A magia da música

188 25 0
                                    

Daniel


Os dias daquela semana e as horas daqueles dias estavam passando rápido demais. Tão rápido de um jeito, que, naquela manhã, eu até perdi a hora da aula e tinha feito o Art perder também, porque ele ia para o colégio de carona comigo. Art era o mais preocupadinho de nós dois, inclusive foi o caminho de casa até o colégio com um biquinho lindo de chateação por perder a primeira aula. Eu ficava só rindo. Era mais relaxadão. Só não era tão relaxado com a natação. Com isso não, mas com o resto... Ah, tudo podia esperar.
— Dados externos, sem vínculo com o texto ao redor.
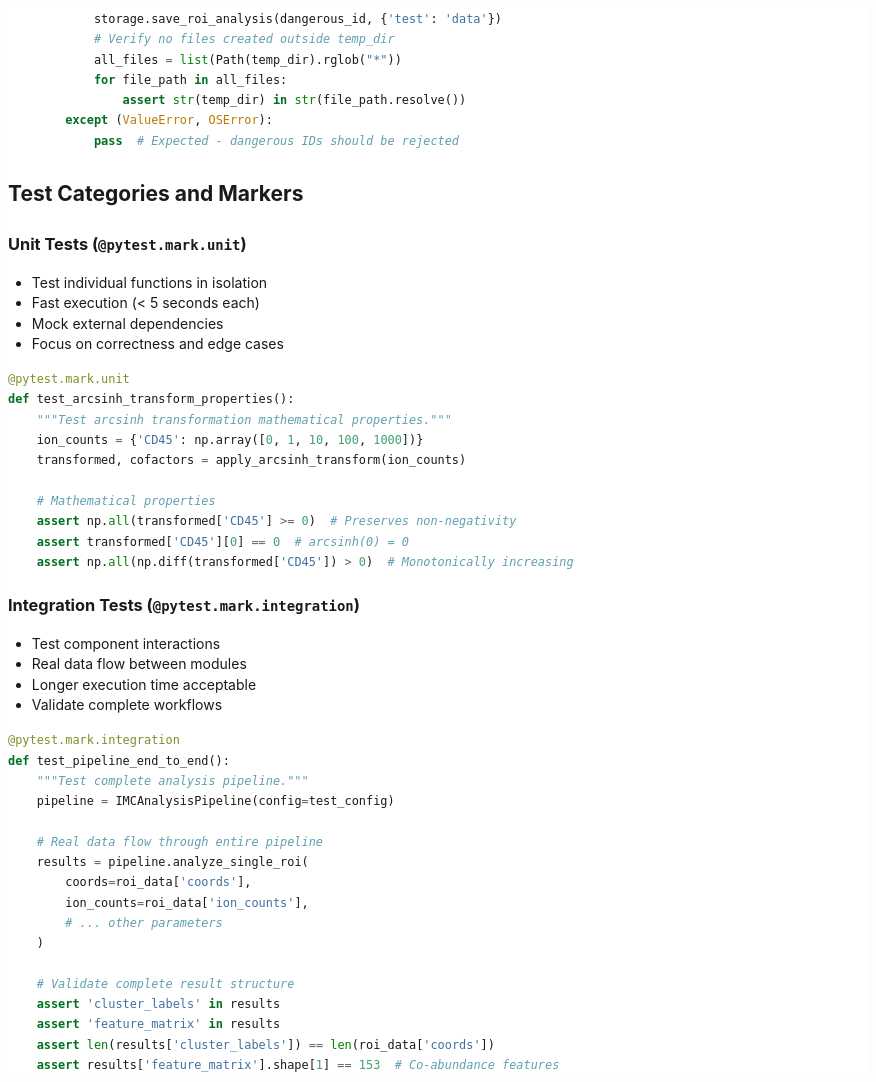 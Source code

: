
 ```python
            storage.save_roi_analysis(dangerous_id, {'test': 'data'})
            # Verify no files created outside temp_dir
            all_files = list(Path(temp_dir).rglob("*"))
            for file_path in all_files:
                assert str(temp_dir) in str(file_path.resolve())
        except (ValueError, OSError):
            pass  # Expected - dangerous IDs should be rejected
```

## Test Categories and Markers

### Unit Tests (`@pytest.mark.unit`)
- Test individual functions in isolation
- Fast execution (< 5 seconds each)
- Mock external dependencies
- Focus on correctness and edge cases

```python
@pytest.mark.unit
def test_arcsinh_transform_properties():
    """Test arcsinh transformation mathematical properties."""
    ion_counts = {'CD45': np.array([0, 1, 10, 100, 1000])}
    transformed, cofactors = apply_arcsinh_transform(ion_counts)
    
    # Mathematical properties
    assert np.all(transformed['CD45'] >= 0)  # Preserves non-negativity
    assert transformed['CD45'][0] == 0  # arcsinh(0) = 0
    assert np.all(np.diff(transformed['CD45']) > 0)  # Monotonically increasing
```

### Integration Tests (`@pytest.mark.integration`)
- Test component interactions
- Real data flow between modules
- Longer execution time acceptable
- Validate complete workflows

```python
@pytest.mark.integration  
def test_pipeline_end_to_end():
    """Test complete analysis pipeline."""
    pipeline = IMCAnalysisPipeline(config=test_config)
    
    # Real data flow through entire pipeline
    results = pipeline.analyze_single_roi(
        coords=roi_data['coords'],
        ion_counts=roi_data['ion_counts'],
        # ... other parameters
    )
    
    # Validate complete result structure
    assert 'cluster_labels' in results
    assert 'feature_matrix' in results
    assert len(results['cluster_labels']) == len(roi_data['coords'])
    assert results['feature_matrix'].shape[1] == 153  # Co-abundance features
```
E podia pra esperar tanto que eu até dei uma passadinha marota na lanchonete do colégio, antes de ir pra aula, e, agora, caminhava pelos corredores de St. Peter's com meu super ultra mega master blaster big hiper sandubão que a tiazinha preparou com todo carinho. Ah qual é? Eu já estava atrasado mesmo... Qual o problema de atrasar mais um pouquinho? Era tipo aquele ditado lá "não deixe para fazer agora o que você pode fazer amanhã e tal". Ou sei lá. Talvez fosse o contrário. Ah, não importava.

O que importava era que eu estava matando aquilo que sempre me matava: a fome. E não estava nem aí mesmo de chegar no meio da aula. Qual o problema? Eu só tinha perdido, sei lá, uma hora de aula? Coisa pouca. Por isso, na maior, abri a porta da minha classe e dei de cara com a professora, que estava no meio da sua explicação sobre sei lá o que de biologia.

— E aí, fessora! Tranquilo? — Com a boca abarrotada de sanduíche, falei e, para completar, fiz um sinalzinho de maneiro com a mão que estava livre. Automaticamente, a classe inteira riu daquilo. Eu nem aí. Gostava de fazer a galera rir mesmo.

A professora, que era gente boa e já sabia do meu jeito, ainda deu uma risadinha também. Ela era maneira, daquelas que gostavam de tirar piada com os alunos. Eu me aproveitava, né? Piadista com piadista era só sucesso.

— Então, pessoal... — deu um breve suspiro, depois da risadinha, e continuou. — Como eu estava explicando, alguns adolescentes entre os dezoito aos vinte e um anos, que ainda estão em fase de crescimento, demoram um pouco para concluir o processo de transição da fase jovem para a adulta, sendo conhecidos como retardatários — olhou para mim, com ar de intelectual, logo depois que me sentei em uma das carteiras, e... — Você, Daniel, me diga uma coisa... Quantos sanduíches desses você consegue comer por vez?

— Ah, fessora... — balancei a cabeça, fazendo uma cara de tipo "olha, não duvide da minha capacidade". — Um desse aqui eu como brincando — garanti. — Mas uns três assim... Uns três dá legal viu! Dá pro gasto!

Quando me calei, comecei a ouvir as primeiras risadinhas.

— Bom, pessoal... — Ainda com ar de intelectual, encarou a turma. — Esse apetite voraz é típico de um caso de adolescente que está em fase de crescimento. Percebem o que quero de dizer, né? — Seu ar de seriedade desapareceu em dois segundos e sorriu com a própria brincadeira, fazendo com que a classe inteira liberasse o riso que estava prendendo, inclusive eu.

Essa professora era da hora demais, cara. Mandava bem explicando e ainda tirava onda com a gente, especialmente comigo que era o mais brincalhão da turma. Eu sempre fui assim, desde que me entendia por gente. O único período mais quieto da minha vida foi somente nas primeiras semanas morando com meus pais, por causa de alguns medos que eu carregava. Mas, antes e depois disso, eu sempre fui o que sou: desenrolado.


...


— Olha olha, a balinha de gengibre! Olha a bala de gengibre! — gritava nos sinais de trânsito, quando fechavam, e, mesmo pequeno, com apenas nove anos de idade, chamava a atenção de todos. — É medicinal! — e eu não sabia nem o que era "medicinal", mas falava porque achava o nome bonito. — Eficaz contra os males da garganta, inflamação, rouquidão, febre, dor nas costas, dor de cabeça! Cura até o câncer! Uma por dois! Três por cinco! Não perca essa grande promoção! Últimas unidades! — gritava rua acima de Lisboa, rua abaixo, e, mesmo que eu ainda não tivesse vendido nada naquela manhã e que meu saquinho ainda estivesse cheio de pacotinhos, eu continuava dizendo que eram últimas unidades.